The one-day seminar, designed for professionals who work or volunteer in the emergency medical field, will be held from 7 a.m. to 5 p.m., on Saturday, March 30, at the DoubleTree by Hilton Hotel, 225 Water St., in downtown Binghamton.
Terry Foster, a clinical nurse specialist in critical care at St. Elizabeth Healthcare in Kentucky, will deliver the morning keynote address, “Emergency Care: The Sacred and the Profane, All Rolled into One.”
Later in the day he will speak on humor in healthcare.
Often billed as a “nurse humorist,” Mr. Foster as a clinician has lectured on a wide variety of topics at nursing seminars and conferences throughout the country.
As a humorous speaker, he has performed at Caesar’s Palace in Las Vegas and Trump Tower in Atlantic City.

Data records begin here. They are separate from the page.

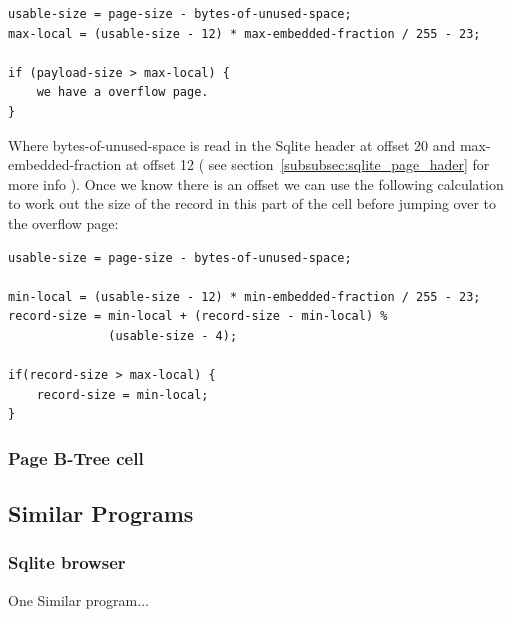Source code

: \begin{lstlisting}	
usable-size = page-size - bytes-of-unused-space;
max-local = (usable-size - 12) * max-embedded-fraction / 255 - 23;

if (payload-size > max-local) {
	we have a overflow page.
}
\end{lstlisting}

Where bytes-of-unused-space is read in the Sqlite header at offset 20 and \newline max-embedded-fraction at offset 12 ( see section~\ref{subsubsec:sqlite_page_hader} for more info ). Once we know there is an offset we can use the following calculation to work out the size of the record in this part of the cell before jumping over to the overflow page:  

\begin{lstlisting}	
usable-size = page-size - bytes-of-unused-space;

min-local = (usable-size - 12) * min-embedded-fraction / 255 - 23;
record-size = min-local + (record-size - min-local) % 
			  (usable-size - 4);

if(record-size > max-local) {
	record-size = min-local;
}
\end{lstlisting}

\subsubsection{Page B-Tree cell}
\label{subsubsec:page_btree_cell}



\subsection{Similar Programs}
\label{subsec:similar_programs}

\subsubsection{Sqlite browser}
\label{subsubsec:sqlite_browser}

One Similar program...
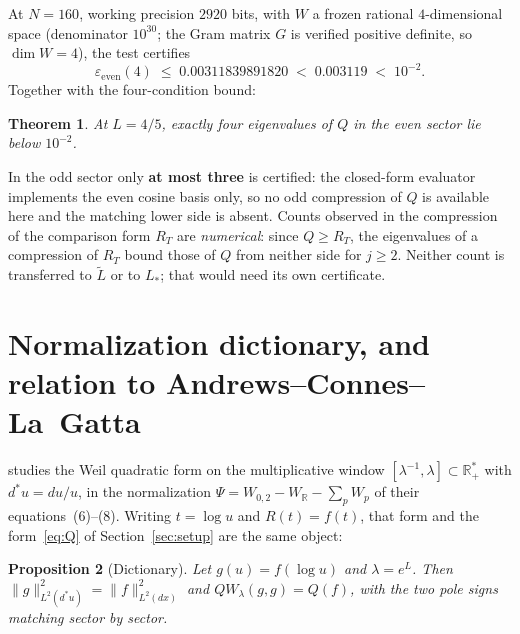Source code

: \documentclass[11pt,a4paper]{article}
\newtheorem{theorem}{Theorem}
\newtheorem{proposition}[theorem]{Proposition}
\theoremstyle{definition}
\theoremstyle{remark}
\begin{document}
At $N = 160$, working precision $2920$ bits, with $W$ a frozen rational
$4$-dimensional space (denominator $10^{30}$; the Gram matrix $G$ is verified
positive definite, so $\dim W = 4$), the test certifies
\[
   \varepsilon_{\mathrm{even}}(4) \;\le\; 0.00311839891820
   \;<\; 0.003119 \;<\; 10^{-2} .
\]
Together with the four-condition bound:

\begin{theorem}
\label{thm:exactly4}
At $L = 4/5$, exactly four eigenvalues of $Q$ in the even sector lie below
$10^{-2}$.
\end{theorem}

In the odd sector only \textbf{at most three} is certified: the closed-form
evaluator implements the even cosine basis only, so no odd compression of $Q$ is
available here and the matching lower side is absent. Counts observed in the
compression of the comparison form $R_T$ are \emph{numerical}: since
$Q \ge R_T$, the eigenvalues of a compression of $R_T$ bound those of $Q$ from
neither side for $j \ge 2$. Neither count is transferred to $\widetilde L$ or to
$L_\ast$; that would need its own certificate.

\section{Normalization dictionary, and relation to Andrews--Connes--La~Gatta}
\label{sec:dict}

\cite{ACLG} studies the Weil quadratic form on the multiplicative window
$[\lambda^{-1},\lambda] \subset \mathbb{R}^\ast_+$ with $d^\ast u = du/u$, in the
normalization $\Psi = W_{0,2} - W_{\mathbb{R}} - \sum_p W_p$ of their
equations~(6)--(8). Writing $t = \log u$ and $R(t) = f(t)$, that form and the
form~\eqref{eq:Q} of Section~\ref{sec:setup} are the same object:

\begin{proposition}[Dictionary]
\label{prop:dict}
Let $g(u) = f(\log u)$ and $\lambda = e^{L}$. Then
$\|g\|^2_{L^2(d^\ast u)} = \|f\|^2_{L^2(dx)}$ and
$QW_\lambda(g,g) = Q(f)$, with the two pole signs matching sector by sector.
\end{proposition}
\end{document}
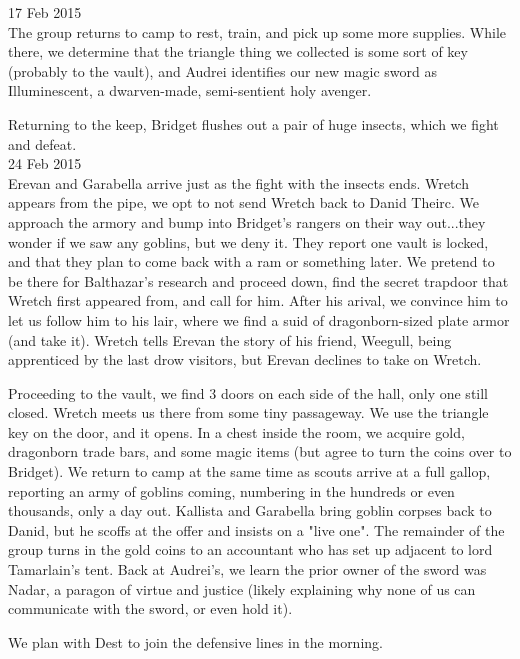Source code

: \documentclass[letterpaper]{article}
\begin{document}
17 Feb 2015\\
The group returns to camp to rest, train, and pick up some more supplies. While there, we determine that the triangle thing we collected is some sort of key (probably to the vault), and Audrei identifies our new magic sword as Illuminescent, a dwarven-made, semi-sentient holy avenger.

Returning to the keep, Bridget flushes out a pair of huge insects, which we fight and defeat.\\

24 Feb 2015\\
Erevan and Garabella arrive just as the fight with the insects ends. Wretch appears from the pipe, we opt to not send Wretch back to Danid Theirc. We approach the armory and bump into Bridget's rangers on their way out...they wonder if we saw any goblins, but we deny it. They report one vault is locked, and that they plan to come back with a ram or something later. We pretend to be there for Balthazar's research and proceed down, find the secret trapdoor that Wretch first appeared from, and call for him. After his arival, we convince him to let us follow him to his lair, where we find a suid of dragonborn-sized plate armor (and take it). Wretch tells Erevan the story of his friend, Weegull, being apprenticed by the last drow visitors, but Erevan declines to take on Wretch.

Proceeding to the vault, we find 3 doors on each side of the hall, only one still closed. Wretch meets us there from some tiny passageway. We use the triangle key on the door, and it opens. In a chest inside the room, we acquire gold, dragonborn trade bars, and some magic items (but agree to turn the coins over to Bridget). We return to camp at the same time as scouts arrive at a full gallop, reporting an army of goblins coming, numbering in the hundreds or even thousands, only a day out. Kallista and Garabella bring goblin corpses back to Danid, but he scoffs at the offer and insists on a "live one". The remainder of the group turns in the gold coins to an accountant who has set up adjacent to lord Tamarlain's tent. Back at Audrei's, we learn the prior owner of the sword was Nadar, a paragon of virtue and justice (likely explaining why none of us can communicate with the sword, or even hold it). 

We plan with Dest to join the defensive lines in the morning.
\end{document}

Other speakers on Saturday will be Bill Hallinan, manager of the trauma program at the University of Rochester Medical Center; Lee Burns, retired director of the New York State Department of Health’s EMS and trauma program; Aidan O’Connor, business operations manager and flight paramedic for LifeNet of New York; and William Eggleston, clinical toxicologist at the Binghamton University School of Pharmacy.
A buffet luncheon will be provided.
The conference is named in memory of Dr. O’Hara, a Greater Binghamton physician who was a nationally recognized pioneer in the field of emergency medical care.